* [TASK REQUIREMENTS]: Only lines with the word "当前周期每次铸造的规模" are wanted; copy each of them from the listing below.

* [DATASET ENTRIES]:
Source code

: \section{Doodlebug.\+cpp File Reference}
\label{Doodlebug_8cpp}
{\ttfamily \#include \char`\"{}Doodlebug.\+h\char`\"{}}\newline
==
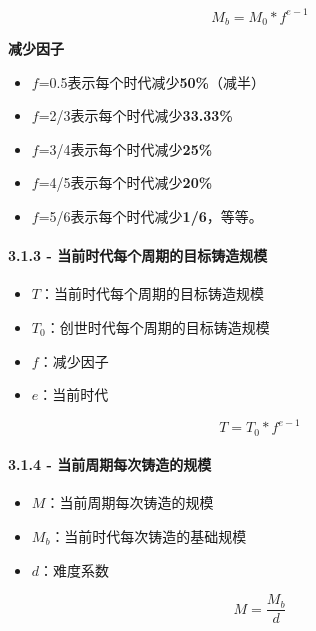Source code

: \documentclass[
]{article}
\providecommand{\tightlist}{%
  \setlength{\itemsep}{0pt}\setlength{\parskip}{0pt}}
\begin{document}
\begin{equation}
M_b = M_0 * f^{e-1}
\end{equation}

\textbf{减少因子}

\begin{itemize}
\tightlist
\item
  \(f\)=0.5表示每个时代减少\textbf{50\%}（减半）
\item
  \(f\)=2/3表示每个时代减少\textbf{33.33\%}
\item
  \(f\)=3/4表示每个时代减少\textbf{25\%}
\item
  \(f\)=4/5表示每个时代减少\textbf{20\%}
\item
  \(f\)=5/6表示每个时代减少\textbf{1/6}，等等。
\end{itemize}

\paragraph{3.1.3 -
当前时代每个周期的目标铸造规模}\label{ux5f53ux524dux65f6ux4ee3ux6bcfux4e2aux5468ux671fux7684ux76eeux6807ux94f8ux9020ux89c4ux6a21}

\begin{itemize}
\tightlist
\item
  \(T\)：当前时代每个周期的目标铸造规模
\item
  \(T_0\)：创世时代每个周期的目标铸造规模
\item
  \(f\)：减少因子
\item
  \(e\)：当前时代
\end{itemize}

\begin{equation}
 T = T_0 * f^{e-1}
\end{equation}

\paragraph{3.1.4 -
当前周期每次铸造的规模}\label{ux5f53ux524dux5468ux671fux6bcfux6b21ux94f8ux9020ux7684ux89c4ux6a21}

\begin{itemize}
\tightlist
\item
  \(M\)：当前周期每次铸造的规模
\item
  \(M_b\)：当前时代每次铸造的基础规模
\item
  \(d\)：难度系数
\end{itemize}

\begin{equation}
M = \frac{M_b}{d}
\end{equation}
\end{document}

* [COMPLETED EXERCISE]:
当前周期每次铸造的规模}\label{ux5f53ux524dux5468ux671fux6bcfux6b21ux94f8ux9020ux7684ux89c4ux6a21}
  \(M\)：当前周期每次铸造的规模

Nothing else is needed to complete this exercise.